The Hanover Municipal Corporation has been directed to clean up as much of the area as possible so an assessment can be done to determine the extent of the problem.
Green Island resident Daniel Scarlett, who has been living in the area for 23 years, is among those eagerly awaiting a solution.
"All that these people ask for is the road and the drainage system to be sorted out and they are in good condition," he said.
"When it rains, it pours because the drainage system has not been cleaned for years and if it's even been cleaned, it's not been cleaned properly. Halfway cleaning won't help the solution. It's more like adding to the problem," Scarlett added.
He was one of several citizens from the area who brought the situation to McKenzie's attention during a recent tour of Hanover Western.
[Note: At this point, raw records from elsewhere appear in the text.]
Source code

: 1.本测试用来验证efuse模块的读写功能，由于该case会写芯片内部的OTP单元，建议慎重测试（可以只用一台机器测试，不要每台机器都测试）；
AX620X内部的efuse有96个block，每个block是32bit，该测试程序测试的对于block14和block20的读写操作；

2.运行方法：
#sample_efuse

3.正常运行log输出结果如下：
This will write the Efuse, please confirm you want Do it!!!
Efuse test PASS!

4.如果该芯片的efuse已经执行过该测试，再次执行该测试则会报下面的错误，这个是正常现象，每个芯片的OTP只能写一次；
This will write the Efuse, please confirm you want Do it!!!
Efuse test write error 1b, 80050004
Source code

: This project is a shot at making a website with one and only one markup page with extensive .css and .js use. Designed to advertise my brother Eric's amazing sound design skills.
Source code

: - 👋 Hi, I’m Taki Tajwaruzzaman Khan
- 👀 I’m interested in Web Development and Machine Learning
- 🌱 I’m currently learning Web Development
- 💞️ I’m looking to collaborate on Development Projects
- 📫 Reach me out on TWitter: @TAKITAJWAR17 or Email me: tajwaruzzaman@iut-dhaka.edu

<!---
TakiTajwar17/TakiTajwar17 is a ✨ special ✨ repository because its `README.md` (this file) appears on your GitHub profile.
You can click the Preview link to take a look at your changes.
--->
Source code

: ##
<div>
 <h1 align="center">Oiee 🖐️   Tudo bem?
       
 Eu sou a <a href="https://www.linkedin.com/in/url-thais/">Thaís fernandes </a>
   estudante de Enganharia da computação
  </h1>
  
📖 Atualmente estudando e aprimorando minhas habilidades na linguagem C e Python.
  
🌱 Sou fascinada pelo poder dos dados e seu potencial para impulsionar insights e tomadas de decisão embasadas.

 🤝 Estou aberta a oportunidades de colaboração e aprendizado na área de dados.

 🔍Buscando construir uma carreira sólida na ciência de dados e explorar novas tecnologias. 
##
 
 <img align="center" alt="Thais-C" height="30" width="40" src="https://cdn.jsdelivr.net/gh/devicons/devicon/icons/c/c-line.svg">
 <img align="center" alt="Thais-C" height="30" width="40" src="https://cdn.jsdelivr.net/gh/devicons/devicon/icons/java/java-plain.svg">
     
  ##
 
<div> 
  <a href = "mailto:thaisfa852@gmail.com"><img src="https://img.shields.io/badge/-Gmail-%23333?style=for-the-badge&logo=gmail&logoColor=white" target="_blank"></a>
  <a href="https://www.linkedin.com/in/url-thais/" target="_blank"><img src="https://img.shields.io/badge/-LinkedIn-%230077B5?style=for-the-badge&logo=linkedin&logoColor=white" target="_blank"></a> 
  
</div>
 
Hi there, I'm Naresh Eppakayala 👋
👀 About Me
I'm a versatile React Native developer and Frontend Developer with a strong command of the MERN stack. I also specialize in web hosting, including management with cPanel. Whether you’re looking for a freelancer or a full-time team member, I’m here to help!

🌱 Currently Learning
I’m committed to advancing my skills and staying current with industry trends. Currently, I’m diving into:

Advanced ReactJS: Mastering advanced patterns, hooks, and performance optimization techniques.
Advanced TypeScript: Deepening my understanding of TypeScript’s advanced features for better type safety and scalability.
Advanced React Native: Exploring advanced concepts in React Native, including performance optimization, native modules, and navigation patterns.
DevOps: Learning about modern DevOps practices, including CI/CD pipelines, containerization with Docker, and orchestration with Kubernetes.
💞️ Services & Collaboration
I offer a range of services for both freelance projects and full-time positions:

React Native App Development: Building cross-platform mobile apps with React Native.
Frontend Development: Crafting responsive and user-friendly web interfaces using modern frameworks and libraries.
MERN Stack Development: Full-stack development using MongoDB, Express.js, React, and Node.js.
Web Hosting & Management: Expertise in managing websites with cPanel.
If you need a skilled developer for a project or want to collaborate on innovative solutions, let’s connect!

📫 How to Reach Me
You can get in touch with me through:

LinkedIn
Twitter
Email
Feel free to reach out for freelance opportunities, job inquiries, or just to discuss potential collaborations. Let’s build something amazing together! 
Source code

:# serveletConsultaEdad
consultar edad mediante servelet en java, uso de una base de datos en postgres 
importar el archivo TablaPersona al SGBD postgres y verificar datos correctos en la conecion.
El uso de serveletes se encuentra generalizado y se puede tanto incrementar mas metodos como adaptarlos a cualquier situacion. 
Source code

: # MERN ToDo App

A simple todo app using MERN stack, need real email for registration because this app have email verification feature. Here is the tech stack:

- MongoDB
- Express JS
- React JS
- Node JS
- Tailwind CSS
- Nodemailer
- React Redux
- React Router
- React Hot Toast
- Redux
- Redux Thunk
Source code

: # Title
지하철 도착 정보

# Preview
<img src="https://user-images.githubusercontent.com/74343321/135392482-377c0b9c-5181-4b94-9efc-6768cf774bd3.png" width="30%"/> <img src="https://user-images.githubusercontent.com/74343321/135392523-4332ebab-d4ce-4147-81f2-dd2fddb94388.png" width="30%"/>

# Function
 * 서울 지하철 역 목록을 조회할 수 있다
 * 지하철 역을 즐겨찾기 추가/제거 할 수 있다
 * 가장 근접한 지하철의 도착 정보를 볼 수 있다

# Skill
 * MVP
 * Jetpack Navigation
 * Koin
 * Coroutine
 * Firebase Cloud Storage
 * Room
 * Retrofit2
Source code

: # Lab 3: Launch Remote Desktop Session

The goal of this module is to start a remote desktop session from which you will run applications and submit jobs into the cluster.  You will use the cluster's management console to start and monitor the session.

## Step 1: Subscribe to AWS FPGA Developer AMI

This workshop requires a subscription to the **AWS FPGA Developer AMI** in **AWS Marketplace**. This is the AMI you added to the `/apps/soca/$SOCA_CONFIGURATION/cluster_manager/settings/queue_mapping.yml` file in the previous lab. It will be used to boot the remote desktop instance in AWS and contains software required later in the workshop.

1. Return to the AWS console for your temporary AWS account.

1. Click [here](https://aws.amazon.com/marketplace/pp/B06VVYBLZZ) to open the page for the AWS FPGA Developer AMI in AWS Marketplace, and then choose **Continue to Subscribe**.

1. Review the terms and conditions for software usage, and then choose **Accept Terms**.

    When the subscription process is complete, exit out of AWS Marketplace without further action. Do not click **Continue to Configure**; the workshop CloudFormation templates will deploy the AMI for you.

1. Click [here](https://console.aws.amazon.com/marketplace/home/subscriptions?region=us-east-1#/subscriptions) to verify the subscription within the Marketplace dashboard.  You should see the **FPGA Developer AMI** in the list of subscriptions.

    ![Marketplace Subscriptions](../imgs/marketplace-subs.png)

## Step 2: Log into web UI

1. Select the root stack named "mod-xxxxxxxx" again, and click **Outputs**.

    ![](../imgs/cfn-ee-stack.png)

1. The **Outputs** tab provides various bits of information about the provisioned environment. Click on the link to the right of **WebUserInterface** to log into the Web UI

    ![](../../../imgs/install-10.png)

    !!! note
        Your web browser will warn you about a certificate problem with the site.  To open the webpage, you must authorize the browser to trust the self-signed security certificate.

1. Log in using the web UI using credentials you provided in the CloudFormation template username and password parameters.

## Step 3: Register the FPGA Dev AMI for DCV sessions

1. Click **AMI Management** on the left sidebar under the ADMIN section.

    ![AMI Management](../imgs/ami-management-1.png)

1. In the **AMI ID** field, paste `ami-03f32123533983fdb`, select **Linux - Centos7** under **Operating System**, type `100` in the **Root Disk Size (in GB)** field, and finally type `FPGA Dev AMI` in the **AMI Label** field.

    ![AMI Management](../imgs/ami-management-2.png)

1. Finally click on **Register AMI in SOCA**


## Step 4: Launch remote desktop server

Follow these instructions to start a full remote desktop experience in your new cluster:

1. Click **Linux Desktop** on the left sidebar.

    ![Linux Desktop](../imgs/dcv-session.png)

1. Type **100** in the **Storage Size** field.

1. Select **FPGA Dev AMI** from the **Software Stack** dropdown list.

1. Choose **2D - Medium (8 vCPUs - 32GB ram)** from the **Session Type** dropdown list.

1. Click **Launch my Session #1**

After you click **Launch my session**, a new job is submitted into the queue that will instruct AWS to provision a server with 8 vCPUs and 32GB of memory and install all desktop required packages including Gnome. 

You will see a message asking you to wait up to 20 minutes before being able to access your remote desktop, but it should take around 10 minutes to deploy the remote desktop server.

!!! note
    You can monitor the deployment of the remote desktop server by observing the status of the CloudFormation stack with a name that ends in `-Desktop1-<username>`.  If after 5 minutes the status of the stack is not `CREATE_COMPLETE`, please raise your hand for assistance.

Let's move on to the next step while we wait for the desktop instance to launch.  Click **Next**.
The community is partly surrounded by a morass which impacts the flow of water out to sea.
"You have crocodile nests in the area. So, I don't know if that was a challenge. But if that's a challenge, then you have NEPA that would come and remove the reptiles for it to be cleaned properly," Scarlett told Observer West after speaking with McKenzie.
"If they don't look at dredging the area with either a backhoe or excavator and then put gabion baskets to the side of it, then the problem will forever remain. [The water] has to go to the main bridge that runs over to the sea in Green Island where it exits," he added.
Member of Parliament (MP) for Hanover Western, Tamika Davis — who invited McKenzie on the tour — said residents have grappled with the problem of inferior roads, inadequate drainage and garbage collection for years.
"I am happy that the minister focused on what I believe to be the most crucial of all the problems, which is the clearing of the drains," she said.
She agreed that step has to be taken before road repairs.
"I am delighted to hear the minister giving his undertaking today with the different agencies, because it will have to be a multi-agency approach given the nature of the problem of the morass, the bridge and the drain. We will all come together to ensure that the community can certainly get a final fix to this age-old problem," Davis promised.